Ismaël, le narrateur de « la noire tragédie de ce navire de mélancolie » (p. 591), est dégoûté de la société et décide de s’embarquer à bord d’un baleinier. Il est embauché sur le Péquod, dirigé par le capitaine Achab. L’objectif du navire est évidemment d’alimenter le marché de la baleine, mais le capitaine veut en réalité se venger de Moby Dick, cachalot blanc qui lui arraché la jambe « Elle a été dévorée, mâchée, broyée par le plus monstrueux cachalot qui ait jamais fait voler en éclats un bateau. » (p. 101)

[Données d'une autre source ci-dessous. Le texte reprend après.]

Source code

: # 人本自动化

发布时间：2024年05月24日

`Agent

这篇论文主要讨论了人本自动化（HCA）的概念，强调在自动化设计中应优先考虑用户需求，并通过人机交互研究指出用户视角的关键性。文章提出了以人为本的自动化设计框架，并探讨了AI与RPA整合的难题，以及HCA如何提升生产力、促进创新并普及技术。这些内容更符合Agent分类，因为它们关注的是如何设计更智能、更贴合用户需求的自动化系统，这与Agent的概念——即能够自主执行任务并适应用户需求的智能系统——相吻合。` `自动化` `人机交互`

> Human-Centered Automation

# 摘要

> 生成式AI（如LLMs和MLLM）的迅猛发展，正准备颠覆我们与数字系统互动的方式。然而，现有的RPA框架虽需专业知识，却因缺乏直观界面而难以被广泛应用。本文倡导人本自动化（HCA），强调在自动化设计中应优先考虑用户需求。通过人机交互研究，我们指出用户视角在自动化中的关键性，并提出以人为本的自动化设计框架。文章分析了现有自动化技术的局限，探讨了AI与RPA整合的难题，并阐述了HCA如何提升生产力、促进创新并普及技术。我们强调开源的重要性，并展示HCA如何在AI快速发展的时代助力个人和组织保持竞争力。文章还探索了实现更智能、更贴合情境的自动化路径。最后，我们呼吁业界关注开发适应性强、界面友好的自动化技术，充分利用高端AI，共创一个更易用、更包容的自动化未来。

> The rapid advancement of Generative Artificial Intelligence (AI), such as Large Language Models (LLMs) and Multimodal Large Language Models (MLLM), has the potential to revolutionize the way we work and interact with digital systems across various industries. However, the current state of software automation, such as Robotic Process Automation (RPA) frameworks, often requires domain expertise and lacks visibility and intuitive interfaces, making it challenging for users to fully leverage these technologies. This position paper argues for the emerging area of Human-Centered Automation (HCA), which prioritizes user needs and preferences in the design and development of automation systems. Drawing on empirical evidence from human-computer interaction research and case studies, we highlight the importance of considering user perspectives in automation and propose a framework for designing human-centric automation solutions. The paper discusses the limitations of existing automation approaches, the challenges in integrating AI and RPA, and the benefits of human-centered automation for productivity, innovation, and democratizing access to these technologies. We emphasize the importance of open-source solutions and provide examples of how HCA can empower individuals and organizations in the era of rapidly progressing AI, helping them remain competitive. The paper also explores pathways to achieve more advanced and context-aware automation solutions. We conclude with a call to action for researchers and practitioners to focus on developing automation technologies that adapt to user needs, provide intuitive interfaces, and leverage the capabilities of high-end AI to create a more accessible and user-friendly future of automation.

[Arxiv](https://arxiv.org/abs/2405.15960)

Que le démarrage est long avant l’embarquement ! Il y a de nombreux chapitres présentant les préparatifs et la rencontre entre Ismaël et Queequeg, le cannibale harponneur, d’où naît une forte amitié. Mais une fois le Péquod lancé sur les flots, l’intrigue ne progresse pas pour autant rapidement. Ismaël décrit avec minutie les techniques de chasse à la baleine et présente toute l’étendue de son savoir sur les cétacés. « Vu sa masse imposante, la baleine est un sujet rêvé pour exagérer, et, d’une façon générale, discourir et s’étendre. Le voudriez-vous que vous ne la pourriez réduire. […] Puisque j’ai entrepris de manier ce Léviathan, il m’incombe de me montrer à la hauteur de ma tâche, de ne pas négliger la plus minuscule cellule de son sang et de raconter jusqu’au moindre repli de ses entrailles. » (p. 550) C’est véritablement une encyclopédie qu’il propose.

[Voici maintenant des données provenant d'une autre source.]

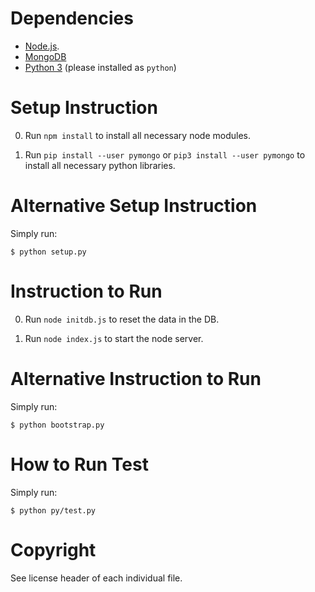 Dependencies
============
- [Node.js](https://nodejs.org/en/).
- [MongoDB](https://www.mongodb.com/)
- [Python 3](https://docs.python.org/3/) (please installed as `python`)

Setup Instruction
=================
0. Run `npm install` to install all necessary node modules.

1. Run `pip install --user pymongo` or `pip3 install --user pymongo` to install
   all necessary python libraries.

Alternative Setup Instruction
=============================
Simply run:

    $ python setup.py

Instruction to Run
==================
0. Run `node initdb.js` to reset the data in the DB.

1. Run `node index.js` to start the node server.

Alternative Instruction to Run
==============================
Simply run:

    $ python bootstrap.py

How to Run Test
===============
Simply run:

    $ python py/test.py

Copyright
=========
See license header of each individual file.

Témoin de la chasse et participant à toutes les tâches à bord, Ismaël s’implique cependant très peu dans l’intrigue et n’a étonnamment aucune interaction avec le capitaine Achab. Mais son récit laisse entendre qu’il a pleinement embrassé le but de ce voyage. « Une sympathie occulte et farouche me possédait, la haine dévorante d’Achab devenait mienne. Je tendis une oreille avide à l’histoire de ce monstre sanguinaire, contre lequel j’avais avec tous les autres, juré vengeance. » (p. 229) Dans la tradition baleinière qui existe depuis Job, il est question des nombreuses légendes sur ce monstre immense, créature haïe et fantasmée dont la mise à mort industrielle par les hommes ensanglante la mer. Le cachalot blanc est terrible, mais innocent et pur dans sa brutalité.
Moby Dick est un roman complexe et riche, offrant plusieurs niveaux de lecture. L’auteur développe des réflexions sur les différentes religions du monde et la recherche des preuves de Dieu. La chasse donnée à la bête à la mâchoire difforme s’apparente à une quête métaphysique, mais négative. Mort à Moby Dick ! Que Dieu nous donne à tous la chasse, si nous ne la donnons pas à Moby Dick jusqu’à sa mort ! » (p. 215) La vengeance enragée d’Achab est teintée d’orgueil : entre lui et Moby Dick, c’est une lutte titanesque qui oppose le Mal et le Bien dont l’issue sera nécessairement fatale. « Oh ! Achab, […], il n’est pas trop tard, même en ce troisième jour, pour renoncer. Vois, Moby Dick ne te cherche pas ! C’est toi, toi seul qui le cherches de ta folie ! » (p. 684)
Il ne faut pas se laisser décourager par la densité de ce roman. L’histoire est puissante, la langue est passionnante et érudite, le sujet est vaste et multiple. N’hésitez pas, lancez-vous aussi à la poursuite de Moby Dick !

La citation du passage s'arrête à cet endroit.